US officials say the drones have taken out dozens of militants who were undermining American efforts in the region. Perhaps so, Kilcullen acknowledges. But using drones to attack those militants "[increases] the number and radicalism of Pakistanis who support extremism, and thus [undermines] the key strategic program of building a willing and capable partner in Pakistan," he writes in Monday's Small Wars Journal blog. Kilcullen gave much the same message, in testimony last week before the Senate Foreign Relations Committee.
Kilcullen doesn't think all UAV attacks are bad. "[As long as] al Qa'ida remains active and can threaten the international community from bases within Pakistan, the need to strike terrorist targets on Pakistani territory will remain. But our policy should be to treat this as an absolute, and rarely invoked, last resort," he notes.

As the Obama administration considers expanding covert operations in Pakistan, evidence continues to emerge linking the troubled nation to major terror attacks around the world.
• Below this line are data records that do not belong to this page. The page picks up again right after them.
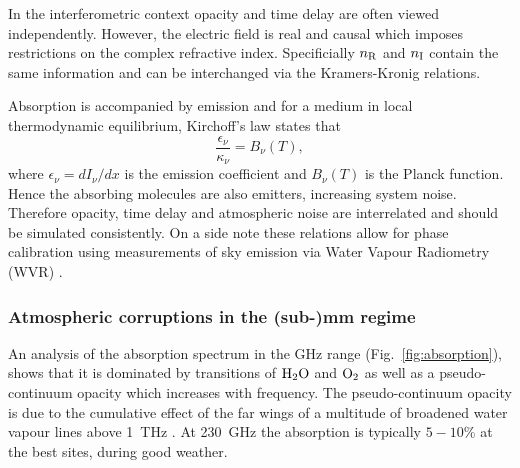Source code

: In the interferometric context opacity and time delay are often viewed independently. However, the electric field is real and causal which imposes restrictions on the complex refractive index. Specificially $n_{\rm R}$ and $n_{\rm I}$ contain the same information and can be interchanged via the Kramers-Kronig relations. 

Absorption is accompanied by emission and for a medium in local thermodynamic equilibrium, Kirchoff's law states that 
\begin{equation}\label{kirchoff}
\frac{\epsilon_\nu}{\kappa_\nu}=B_\nu(T),
\end{equation}
where $\epsilon_\nu = dI_\nu/dx$ is the emission coefficient and $B_\nu(T)$ is the Planck function. Hence the absorbing molecules are also emitters, increasing system noise. Therefore opacity, time delay and atmospheric noise are interrelated and should be simulated consistently. On a side note these relations allow for phase calibration using measurements of sky emission via Water Vapour Radiometry (WVR) \citep*[e.g.][]{Carilli_1999}.

\subsubsection{Atmospheric corruptions in the (sub-)mm regime}
An analysis of the absorption spectrum in the GHz range (Fig.~\ref{fig:absorption}), shows that it is dominated by transitions of $\rm H_2O$ and $\rm O_2$ as well as a pseudo-continuum opacity which increases with frequency. The pseudo-continuum opacity is due to the cumulative effect of the far wings of a multitude of broadened water vapour lines above 1~THz \citep{Carilli_1999}. At 230~GHz the absorption is typically $5-10$\% at the best sites, during good weather. 

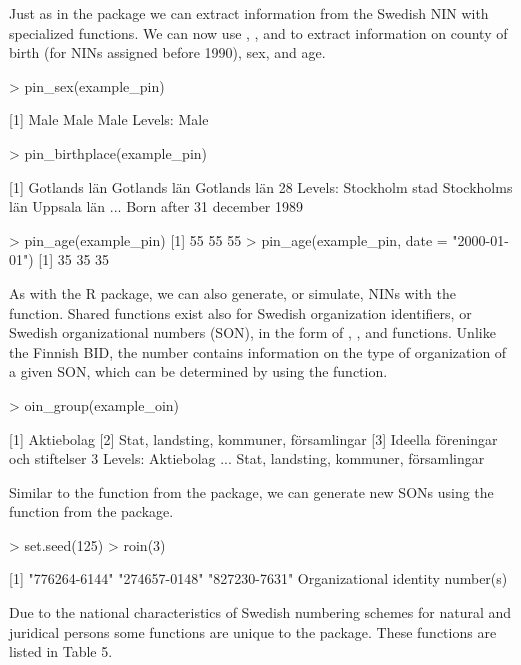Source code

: Just as in the  package we can extract information from the Swedish NIN with specialized functions. We can now use , , and  to extract information on county of birth (for NINs assigned before 1990), sex, and age.

\begin{example}
  > pin_sex(example_pin)
   
  [1] Male Male Male
  Levels: Male

  > pin_birthplace(example_pin)
   
  [1] Gotlands län Gotlands län Gotlands län
  28 Levels: Stockholm stad Stockholms län Uppsala län ... Born after 31 december 1989

  > pin_age(example_pin)
  [1] 55 55 55
  > pin_age(example_pin, date = "2000-01-01")
  [1] 35 35 35
\end{example}

As with the  R package, we can also generate, or simulate, NINs with the  function. Shared functions exist also for Swedish organization identifiers, or Swedish organizational numbers (SON), in the form of , , and  functions. Unlike the Finnish BID, the  number contains information on the type of organization of a given SON, which can be determined by using the  function.

\begin{example}
  > oin_group(example_oin)

  [1] Aktiebolag
  [2] Stat, landsting, kommuner, församlingar
  [3] Ideella föreningar och stiftelser
  3 Levels: Aktiebolag ... Stat, landsting, kommuner, församlingar
\end{example}

Similar to the  function from the  package, we can generate new SONs using the  function from the  package.

\begin{example}
  > set.seed(125)
  > roin(3)

  [1] "776264-6144" "274657-0148" "827230-7631"
  Organizational identity number(s)
\end{example}

Due to the national characteristics of Swedish numbering schemes for natural and juridical persons some functions are unique to the  package. These functions are listed in Table 5.

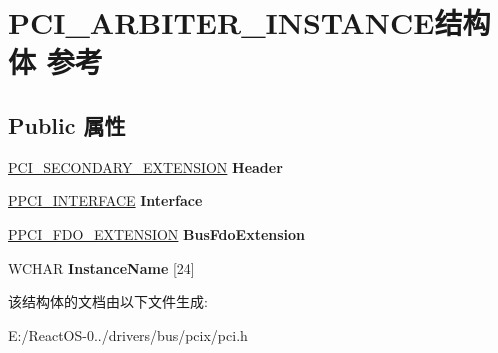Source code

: \hypertarget{struct_p_c_i___a_r_b_i_t_e_r___i_n_s_t_a_n_c_e}{}\section{P\+C\+I\+\_\+\+A\+R\+B\+I\+T\+E\+R\+\_\+\+I\+N\+S\+T\+A\+N\+C\+E结构体 参考}
\label{struct_p_c_i___a_r_b_i_t_e_r___i_n_s_t_a_n_c_e}
\subsection*{Public 属性}
\begin{DoxyCompactItemize}
\item 
\mbox{\label{struct_p_c_i___a_r_b_i_t_e_r___i_n_s_t_a_n_c_e_a8e1f1f5cf679f84d28d590361fffe4d7}} 
\hyperlink{struct_p_c_i___s_e_c_o_n_d_a_r_y___e_x_t_e_n_s_i_o_n}{P\+C\+I\+\_\+\+S\+E\+C\+O\+N\+D\+A\+R\+Y\+\_\+\+E\+X\+T\+E\+N\+S\+I\+ON} {\bfseries Header}
\item 
\mbox{\label{struct_p_c_i___a_r_b_i_t_e_r___i_n_s_t_a_n_c_e_af7ed7401195809f8c7b0ccedcac336d8}} 
\hyperlink{struct___p_c_i___i_n_t_e_r_f_a_c_e}{P\+P\+C\+I\+\_\+\+I\+N\+T\+E\+R\+F\+A\+CE} {\bfseries Interface}
\item 
\mbox{\label{struct_p_c_i___a_r_b_i_t_e_r___i_n_s_t_a_n_c_e_a1f109951e4e779d056338cb939aa0fa5}} 
\hyperlink{struct___p_c_i___f_d_o___e_x_t_e_n_s_i_o_n}{P\+P\+C\+I\+\_\+\+F\+D\+O\+\_\+\+E\+X\+T\+E\+N\+S\+I\+ON} {\bfseries Bus\+Fdo\+Extension}
\item 
\mbox{\label{struct_p_c_i___a_r_b_i_t_e_r___i_n_s_t_a_n_c_e_ab49d097cd8408232c06a0dc82aa149f0}} 
W\+C\+H\+AR {\bfseries Instance\+Name} \mbox{[}24\mbox{]}
\end{DoxyCompactItemize}


该结构体的文档由以下文件生成\+:\begin{DoxyCompactItemize}
\item 
E\+:/\+React\+O\+S-\/0../drivers/bus/pcix/pci.\+h\end{DoxyCompactItemize}
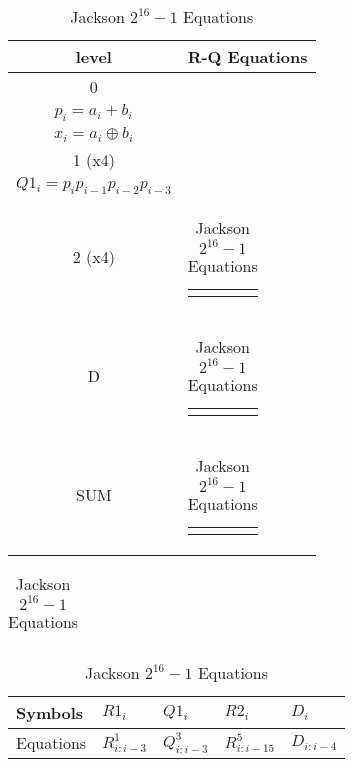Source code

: \begin{table}[H]
\centering
     \begin{tabularx}{\textwidth}{|| c | X ||}
     
        \hline
        level & R-Q Equations\\
        \hline
        \hline
        0   & 
        \begin{tabular}{@{}c@{}}
        $g_i = a_i * b_i$\\
        $p_i = a_i + b_i$\\
        $x_i = a_i \oplus b_i $
        \end{tabular}\\\hline
        

        1 (x4)  & 
        \begin{tabular}{@{}c@{}}
        $R1_i = g_i + g_{i-1} + p_{i-1}g_{i-2} + p_{i-1}p_{i-2}g_{i-3}$\\
        $Q1_i = p_ip_{i-1}p_{i-2}p_{i-3}$
        \end{tabular}\\\hline
       

        2 (x4)  & 
        \begin{tabular}{@{}c@{}}
        $R2_i = R1_i + R1_{i-4} + Q1_{i-5}*R1_{i-8} + Q1_{i-5}*Q1_{i-9}*R1_{i-12}$
        \end{tabular}\\\hline
        

        D   & 
        \begin{tabular}{@{}c@{}}$ D_i = p_iR1_i + p_{i-1}Q1_i$
        \end{tabular}\\\hline
        

        SUM   & 
        \begin{tabular}{@{}c@{}}$ sum_i = R2_{i-1}\ ?\ (x_i \oplus D_{i-1})\ :\ x_i$
        \end{tabular}\\\hline
        
    \end{tabularx}
    
    
    \begin{tabularx}{\textwidth}{X} 
    \\
    \end{tabularx}  
    
    
    \begin{tabularx}{\textwidth}{| X | X X X X | } 
        \hline
        Symbols & $R1_i$ & $Q1_i$ & $R2_i$ & $D_i$ \\
        \hline
        Equations & $R^1_{i:i-3}$ & $Q^3_{i:i-3}$ & $R^5_{i:i-15}$ &$ D_{i:i-4}$ \\
        \hline
    \end{tabularx}
    
\caption{Jackson $2^{16}-1$ Equations}
\end{table}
In Britain, it appears that terror cells received substantial support from militant groups in Pakistan, reports the CTC Sentinel, a periodical produced by the Combating Terrorism Center at West Point.

It remains unclear if terror cells in Britain are reaching out to militants in Pakistan for help or if elements of the central Asian organizations recruit and incite their European counterparts. Without training and support from Pakistani militant organizations, however, many of these attacks would not have been possible.

As more evidence emerges from police and judicial investigations, it is becoming clear that many of the United Kingdom's largest terrorist plots developed as a direct result of the plotters' close involvement with senior members of al-Qa`ida in Pakistan. Indeed, it seems fair to say that without al-Qa`ida's direct involvement, many of these plots would never have become remotely viable. Other bomb plots carried out without al-Qa`ida's guidance have been far more amateurish and ineffective.

Concern continues to mount in India as the Pakistani Taliban appears to be growing stronger. An opinion piece in The Times of India argues that already large swaths of India's neighbor have fallen to the Taliban, posing a "serious threat" to India and other nations.

What makes a Taliban takeover of Pakistan particularly scary is Islamabad's nuclear arsenal. Washington's reassurance that Pakistan's nukes are adequately safeguarded with the US playing a supervisory role sounds increasingly hollow in the face of the Obama administration's dithering disguised as strategy that seeks to fight the 'bad Taliban' with the antibody of a specious 'good Taliban'. A nuclear-armed Taliban, whether 'good' or 'bad', whose sworn agenda is ceaseless war against all infidel nations which includes India, along with the US and Israel is South Asia's worst nightmare becoming a reality.

Meanwhile, as Pakistan struggles to overcome its own political gridlock there may be a "long road" to national reconciliation. The Hindu quotes State Department Spokesman Robert A. Wood saying that Pakistan is "a complex country. It's got a major problem that it's dealing with, and that's called terrorism."